Come si può vedere da questa breve descrizione del volume il contributo al tema è ricco e cerca di coprire lo spazio di tempo più ampio possibile. Tale operazione però rischia di far perdere il
significato e il reale apporto che l’analisi dell’antico Stato degli Ebrei ha dato alla riflessione politica occidentale. Un altro difetto è riscontrabile nella mancanza di dialogo tra i saggi
presentati, problematica se si tiene conto che sono il frutto di un seminario che avrebbe dovuto dare spazio a un dibattito e a un confronto fra i vari relatori.
Rimane così irrisolta la questione più importante che questo argomento pone, vale a dire se è rintracciabile un filo che attraversa gli autori e i paesi investiti da questo interesse, se ci sia
stato uno scambio, se ci sia stata una relazione e un influenza reciproca tra le singole opere. All’interno dei singoli saggi si cerca di costruire tradizioni che però rimangono sempre parziali,
dal momento che mancano di una visione unitaria.
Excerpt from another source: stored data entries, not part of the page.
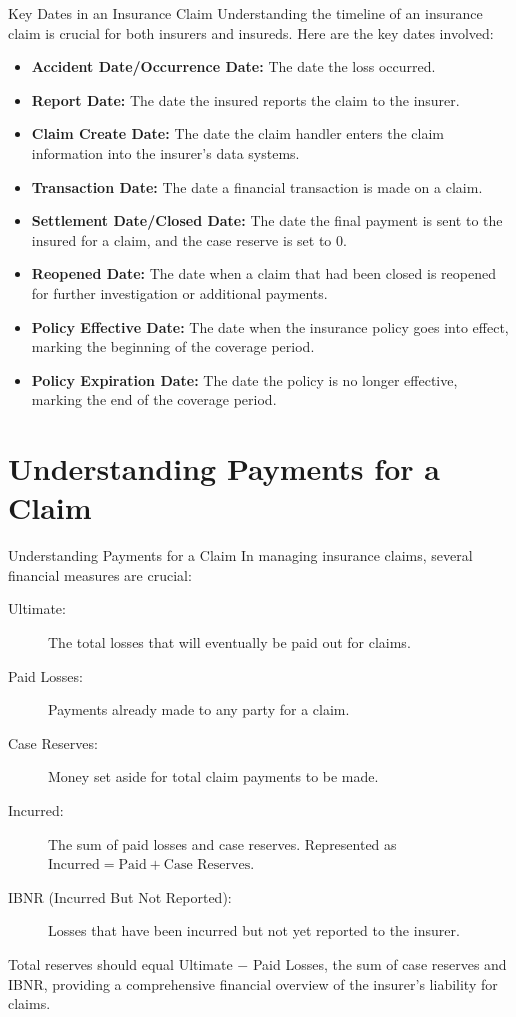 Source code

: \documentclass[compress,mathserif]{beamer}
\begin{document}
\begin{frame}{Key Dates in an Insurance Claim}
    Understanding the timeline of an insurance claim is crucial for both insurers and insureds. Here are the key dates involved:

    \begin{itemize}
        \item \textbf{Accident Date/Occurrence Date:} The date the loss occurred.
        \item \textbf{Report Date:} The date the insured reports the claim to the insurer.
        \item \textbf{Claim Create Date:} The date the claim handler enters the claim information into the insurer's data systems.
        \item \textbf{Transaction Date:} The date a financial transaction is made on a claim.
        \item \textbf{Settlement Date/Closed Date:} The date the final payment is sent to the insured for a claim, and the case reserve is set to 0.
        \item \textbf{Reopened Date:} The date when a claim that had been closed is reopened for further investigation or additional payments.
        \item \textbf{Policy Effective Date:} The date when the insurance policy goes into effect, marking the beginning of the coverage period.
        \item \textbf{Policy Expiration Date:} The date the policy is no longer effective, marking the end of the coverage period.
    \end{itemize}
\end{frame}

\section{Understanding Payments for a Claim}

\begin{frame}{Understanding Payments for a Claim}
    In managing insurance claims, several financial measures are crucial:

    \begin{description}
        \item[Ultimate:] The total losses that will eventually be paid out for claims.
        \item[Paid Losses:] Payments already made to any party for a claim.
        \item[Case Reserves:] Money set aside for total claim payments to be made.
        \item[Incurred:] The sum of paid losses and case reserves. Represented as \( \text{Incurred} = \text{Paid} + \text{Case Reserves} \).
        \item[IBNR (Incurred But Not Reported):] Losses that have been incurred but not yet reported to the insurer.
    \end{description}
    Total reserves should equal Ultimate $-$ Paid Losses, the sum of case reserves and IBNR, providing a comprehensive financial overview of the insurer's liability for claims.
\end{frame}
\end{document}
Forse l’unico tentativo di costruire un movimento genealogico e di problematizzare la questione è il lavoro dedicato a Bodin. Nella sua analisi l’autrice riconosce giustamente a Bodin il primato in
questo campo, sottolineando l’importanza della Respublica Hebraeorum nella riflessione del giurista francese. Mi sembra che abbia ragione Lazzarino del Grosso quando si chiede quale
portata abbia avuto quest’opera sugli autori successivi, il teologo ginevrino Bertram e Sigonio. Se si possa dunque ipotizzare uno svolgimento dell’interesse per lo Stato degli Ebrei nel quale
Bodin sia il motore che scatena una reazione in altri autori, i quali, a loro volta, influenzarono gli scrittori olandesi, inglesi e infine americani. È in quest’ottica più compatta, che individua
una strada unica per lo sviluppo di questo pensiero, che forse sarebbe possibile ritrovare elementi utili per capire se ci sia stato un generale e indistinto movimento d’interesse per questa
tematica, che in ogni paese ha avuto una sua origine e un suo sviluppo, o se invece sia possibile identificarne con certezza le tappe e gli autori.
Aspettiamo ora i contributi che verranno per verificare quale delle due ipotesi sia più pertinente continuando però un colloquio che ha già posto le sue basi.